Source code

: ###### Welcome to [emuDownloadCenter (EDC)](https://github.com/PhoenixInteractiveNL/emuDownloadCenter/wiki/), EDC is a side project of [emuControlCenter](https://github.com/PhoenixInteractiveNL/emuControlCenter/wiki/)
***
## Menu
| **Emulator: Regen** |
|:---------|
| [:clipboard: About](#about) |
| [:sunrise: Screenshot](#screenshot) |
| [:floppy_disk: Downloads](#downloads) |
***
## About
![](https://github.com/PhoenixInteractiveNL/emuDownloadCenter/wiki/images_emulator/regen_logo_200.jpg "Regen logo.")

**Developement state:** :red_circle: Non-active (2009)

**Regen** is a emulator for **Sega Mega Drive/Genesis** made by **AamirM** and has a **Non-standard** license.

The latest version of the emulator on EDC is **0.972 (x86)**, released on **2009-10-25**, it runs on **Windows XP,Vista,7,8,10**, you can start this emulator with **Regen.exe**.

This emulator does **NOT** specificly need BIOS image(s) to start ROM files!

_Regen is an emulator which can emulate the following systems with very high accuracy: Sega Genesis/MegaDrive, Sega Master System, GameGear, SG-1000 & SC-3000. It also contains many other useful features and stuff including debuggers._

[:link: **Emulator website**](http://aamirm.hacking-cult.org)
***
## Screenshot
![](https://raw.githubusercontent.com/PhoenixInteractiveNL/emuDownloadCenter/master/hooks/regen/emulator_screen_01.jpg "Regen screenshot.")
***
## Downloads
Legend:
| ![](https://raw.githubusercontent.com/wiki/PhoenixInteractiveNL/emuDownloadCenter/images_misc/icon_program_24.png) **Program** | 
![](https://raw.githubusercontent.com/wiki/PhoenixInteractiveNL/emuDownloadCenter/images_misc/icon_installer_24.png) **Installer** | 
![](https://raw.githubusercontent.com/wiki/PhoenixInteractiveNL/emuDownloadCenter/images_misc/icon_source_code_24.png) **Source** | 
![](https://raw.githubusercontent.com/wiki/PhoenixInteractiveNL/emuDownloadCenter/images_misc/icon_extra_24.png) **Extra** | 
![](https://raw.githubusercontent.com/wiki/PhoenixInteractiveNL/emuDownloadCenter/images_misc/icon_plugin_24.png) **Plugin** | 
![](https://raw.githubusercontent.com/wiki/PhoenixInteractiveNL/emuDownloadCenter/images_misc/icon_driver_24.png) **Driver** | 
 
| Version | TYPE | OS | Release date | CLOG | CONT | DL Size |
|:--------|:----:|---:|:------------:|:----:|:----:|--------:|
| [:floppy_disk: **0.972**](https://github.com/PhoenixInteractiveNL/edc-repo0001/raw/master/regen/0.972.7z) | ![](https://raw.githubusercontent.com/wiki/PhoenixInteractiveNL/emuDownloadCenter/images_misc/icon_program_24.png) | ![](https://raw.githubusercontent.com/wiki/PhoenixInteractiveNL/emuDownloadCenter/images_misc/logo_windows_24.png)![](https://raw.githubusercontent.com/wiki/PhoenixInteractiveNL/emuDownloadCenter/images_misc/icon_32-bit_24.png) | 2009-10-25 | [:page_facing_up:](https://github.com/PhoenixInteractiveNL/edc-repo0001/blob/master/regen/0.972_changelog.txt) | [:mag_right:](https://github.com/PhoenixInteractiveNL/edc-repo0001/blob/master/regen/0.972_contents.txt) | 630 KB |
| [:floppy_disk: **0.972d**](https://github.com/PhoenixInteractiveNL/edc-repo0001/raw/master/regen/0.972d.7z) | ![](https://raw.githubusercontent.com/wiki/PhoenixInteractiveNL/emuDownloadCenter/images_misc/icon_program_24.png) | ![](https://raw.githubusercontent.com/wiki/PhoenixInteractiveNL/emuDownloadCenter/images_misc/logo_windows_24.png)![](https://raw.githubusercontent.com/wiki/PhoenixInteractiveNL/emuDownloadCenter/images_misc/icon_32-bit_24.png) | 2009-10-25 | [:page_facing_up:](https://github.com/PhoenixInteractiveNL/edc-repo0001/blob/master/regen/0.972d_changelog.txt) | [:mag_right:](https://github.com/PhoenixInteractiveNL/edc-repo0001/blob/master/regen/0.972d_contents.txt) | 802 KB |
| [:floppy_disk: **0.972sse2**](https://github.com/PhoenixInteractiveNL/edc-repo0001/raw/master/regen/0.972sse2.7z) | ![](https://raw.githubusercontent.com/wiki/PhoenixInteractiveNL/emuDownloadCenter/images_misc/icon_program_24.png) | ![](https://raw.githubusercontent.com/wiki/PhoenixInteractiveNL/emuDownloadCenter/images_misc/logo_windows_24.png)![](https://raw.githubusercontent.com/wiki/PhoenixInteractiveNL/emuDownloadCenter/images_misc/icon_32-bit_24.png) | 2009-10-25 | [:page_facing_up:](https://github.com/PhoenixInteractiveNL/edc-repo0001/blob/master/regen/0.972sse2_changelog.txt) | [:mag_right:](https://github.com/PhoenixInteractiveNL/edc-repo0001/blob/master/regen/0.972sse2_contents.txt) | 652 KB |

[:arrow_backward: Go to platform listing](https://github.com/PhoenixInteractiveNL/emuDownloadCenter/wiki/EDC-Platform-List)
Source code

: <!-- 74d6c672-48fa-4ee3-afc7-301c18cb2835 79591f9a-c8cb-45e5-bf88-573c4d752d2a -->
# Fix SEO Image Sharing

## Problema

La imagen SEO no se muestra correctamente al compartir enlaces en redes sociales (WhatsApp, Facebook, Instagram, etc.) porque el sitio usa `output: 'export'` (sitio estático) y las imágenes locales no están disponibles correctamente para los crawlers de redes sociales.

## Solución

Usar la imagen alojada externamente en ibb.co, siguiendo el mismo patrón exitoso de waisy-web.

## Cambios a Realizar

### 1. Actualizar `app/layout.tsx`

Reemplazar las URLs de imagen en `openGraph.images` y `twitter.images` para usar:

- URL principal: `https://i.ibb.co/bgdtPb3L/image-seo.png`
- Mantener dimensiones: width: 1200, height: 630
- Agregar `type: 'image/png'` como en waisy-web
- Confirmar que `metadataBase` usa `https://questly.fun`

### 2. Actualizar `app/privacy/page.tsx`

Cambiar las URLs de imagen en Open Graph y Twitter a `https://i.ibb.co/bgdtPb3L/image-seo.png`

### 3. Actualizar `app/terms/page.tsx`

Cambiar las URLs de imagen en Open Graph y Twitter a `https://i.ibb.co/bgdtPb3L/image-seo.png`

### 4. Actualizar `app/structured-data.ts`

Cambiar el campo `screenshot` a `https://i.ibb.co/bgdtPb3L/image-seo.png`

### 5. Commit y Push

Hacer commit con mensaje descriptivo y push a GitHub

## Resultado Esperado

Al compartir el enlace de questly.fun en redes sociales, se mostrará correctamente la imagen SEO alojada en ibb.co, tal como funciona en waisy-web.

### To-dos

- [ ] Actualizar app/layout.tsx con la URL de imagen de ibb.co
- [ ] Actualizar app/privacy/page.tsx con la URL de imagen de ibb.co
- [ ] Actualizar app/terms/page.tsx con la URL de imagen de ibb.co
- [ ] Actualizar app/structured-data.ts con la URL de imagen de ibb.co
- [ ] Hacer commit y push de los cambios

#####

→ **TASK DETAILS**:
Your job here is to copy the entries above exactly.

→ **EXERCISE SOLUTION**:
Source code

: ###### Welcome to [emuDownloadCenter (EDC)](https://github.com/PhoenixInteractiveNL/emuDownloadCenter/wiki/), EDC is a side project of [emuControlCenter](https://github.com/PhoenixInteractiveNL/emuControlCenter/wiki/)
***
## Menu
| **Emulator: Regen** |
|:---------|
| [:clipboard: About](#about) |
| [:sunrise: Screenshot](#screenshot) |
| [:floppy_disk: Downloads](#downloads) |
***
## About
![](https://github.com/PhoenixInteractiveNL/emuDownloadCenter/wiki/images_emulator/regen_logo_200.jpg "Regen logo.")

**Developement state:** :red_circle: Non-active (2009)

**Regen** is a emulator for **Sega Mega Drive/Genesis** made by **AamirM** and has a **Non-standard** license.

The latest version of the emulator on EDC is **0.972 (x86)**, released on **2009-10-25**, it runs on **Windows XP,Vista,7,8,10**, you can start this emulator with **Regen.exe**.

This emulator does **NOT** specificly need BIOS image(s) to start ROM files!

_Regen is an emulator which can emulate the following systems with very high accuracy: Sega Genesis/MegaDrive, Sega Master System, GameGear, SG-1000 & SC-3000. It also contains many other useful features and stuff including debuggers._

[:link: **Emulator website**](http://aamirm.hacking-cult.org)
***
## Screenshot
![](https://raw.githubusercontent.com/PhoenixInteractiveNL/emuDownloadCenter/master/hooks/regen/emulator_screen_01.jpg "Regen screenshot.")
***
## Downloads
Legend:
| ![](https://raw.githubusercontent.com/wiki/PhoenixInteractiveNL/emuDownloadCenter/images_misc/icon_program_24.png) **Program** | 
![](https://raw.githubusercontent.com/wiki/PhoenixInteractiveNL/emuDownloadCenter/images_misc/icon_installer_24.png) **Installer** | 
![](https://raw.githubusercontent.com/wiki/PhoenixInteractiveNL/emuDownloadCenter/images_misc/icon_source_code_24.png) **Source** | 
![](https://raw.githubusercontent.com/wiki/PhoenixInteractiveNL/emuDownloadCenter/images_misc/icon_extra_24.png) **Extra** | 
![](https://raw.githubusercontent.com/wiki/PhoenixInteractiveNL/emuDownloadCenter/images_misc/icon_plugin_24.png) **Plugin** | 
![](https://raw.githubusercontent.com/wiki/PhoenixInteractiveNL/emuDownloadCenter/images_misc/icon_driver_24.png) **Driver** | 
 
| Version | TYPE | OS | Release date | CLOG | CONT | DL Size |
|:--------|:----:|---:|:------------:|:----:|:----:|--------:|
| [:floppy_disk: **0.972**](https://github.com/PhoenixInteractiveNL/edc-repo0001/raw/master/regen/0.972.7z) | ![](https://raw.githubusercontent.com/wiki/PhoenixInteractiveNL/emuDownloadCenter/images_misc/icon_program_24.png) | ![](https://raw.githubusercontent.com/wiki/PhoenixInteractiveNL/emuDownloadCenter/images_misc/logo_windows_24.png)![](https://raw.githubusercontent.com/wiki/PhoenixInteractiveNL/emuDownloadCenter/images_misc/icon_32-bit_24.png) | 2009-10-25 | [:page_facing_up:](https://github.com/PhoenixInteractiveNL/edc-repo0001/blob/master/regen/0.972_changelog.txt) | [:mag_right:](https://github.com/PhoenixInteractiveNL/edc-repo0001/blob/master/regen/0.972_contents.txt) | 630 KB |
| [:floppy_disk: **0.972d**](https://github.com/PhoenixInteractiveNL/edc-repo0001/raw/master/regen/0.972d.7z) | ![](https://raw.githubusercontent.com/wiki/PhoenixInteractiveNL/emuDownloadCenter/images_misc/icon_program_24.png) | ![](https://raw.githubusercontent.com/wiki/PhoenixInteractiveNL/emuDownloadCenter/images_misc/logo_windows_24.png)![](https://raw.githubusercontent.com/wiki/PhoenixInteractiveNL/emuDownloadCenter/images_misc/icon_32-bit_24.png) | 2009-10-25 | [:page_facing_up:](https://github.com/PhoenixInteractiveNL/edc-repo0001/blob/master/regen/0.972d_changelog.txt) | [:mag_right:](https://github.com/PhoenixInteractiveNL/edc-repo0001/blob/master/regen/0.972d_contents.txt) | 802 KB |
| [:floppy_disk: **0.972sse2**](https://github.com/PhoenixInteractiveNL/edc-repo0001/raw/master/regen/0.972sse2.7z) | ![](https://raw.githubusercontent.com/wiki/PhoenixInteractiveNL/emuDownloadCenter/images_misc/icon_program_24.png) | ![](https://raw.githubusercontent.com/wiki/PhoenixInteractiveNL/emuDownloadCenter/images_misc/logo_windows_24.png)![](https://raw.githubusercontent.com/wiki/PhoenixInteractiveNL/emuDownloadCenter/images_misc/icon_32-bit_24.png) | 2009-10-25 | [:page_facing_up:](https://github.com/PhoenixInteractiveNL/edc-repo0001/blob/master/regen/0.972sse2_changelog.txt) | [:mag_right:](https://github.com/PhoenixInteractiveNL/edc-repo0001/blob/master/regen/0.972sse2_contents.txt) | 652 KB |

[:arrow_backward: Go to platform listing](https://github.com/PhoenixInteractiveNL/emuDownloadCenter/wiki/EDC-Platform-List)
Source code

: <!-- 74d6c672-48fa-4ee3-afc7-301c18cb2835 79591f9a-c8cb-45e5-bf88-573c4d752d2a -->
# Fix SEO Image Sharing

## Problema

La imagen SEO no se muestra correctamente al compartir enlaces en redes sociales (WhatsApp, Facebook, Instagram, etc.) porque el sitio usa `output: 'export'` (sitio estático) y las imágenes locales no están disponibles correctamente para los crawlers de redes sociales.

## Solución

Usar la imagen alojada externamente en ibb.co, siguiendo el mismo patrón exitoso de waisy-web.

## Cambios a Realizar

### 1. Actualizar `app/layout.tsx`

Reemplazar las URLs de imagen en `openGraph.images` y `twitter.images` para usar:

- URL principal: `https://i.ibb.co/bgdtPb3L/image-seo.png`
- Mantener dimensiones: width: 1200, height: 630
- Agregar `type: 'image/png'` como en waisy-web
- Confirmar que `metadataBase` usa `https://questly.fun`

### 2. Actualizar `app/privacy/page.tsx`

Cambiar las URLs de imagen en Open Graph y Twitter a `https://i.ibb.co/bgdtPb3L/image-seo.png`

### 3. Actualizar `app/terms/page.tsx`

Cambiar las URLs de imagen en Open Graph y Twitter a `https://i.ibb.co/bgdtPb3L/image-seo.png`

### 4. Actualizar `app/structured-data.ts`

Cambiar el campo `screenshot` a `https://i.ibb.co/bgdtPb3L/image-seo.png`

### 5. Commit y Push

Hacer commit con mensaje descriptivo y push a GitHub

## Resultado Esperado

Al compartir el enlace de questly.fun en redes sociales, se mostrará correctamente la imagen SEO alojada en ibb.co, tal como funciona en waisy-web.

### To-dos

- [ ] Actualizar app/layout.tsx con la URL de imagen de ibb.co
- [ ] Actualizar app/privacy/page.tsx con la URL de imagen de ibb.co
- [ ] Actualizar app/terms/page.tsx con la URL de imagen de ibb.co
- [ ] Actualizar app/structured-data.ts con la URL de imagen de ibb.co
- [ ] Hacer commit y push de los cambios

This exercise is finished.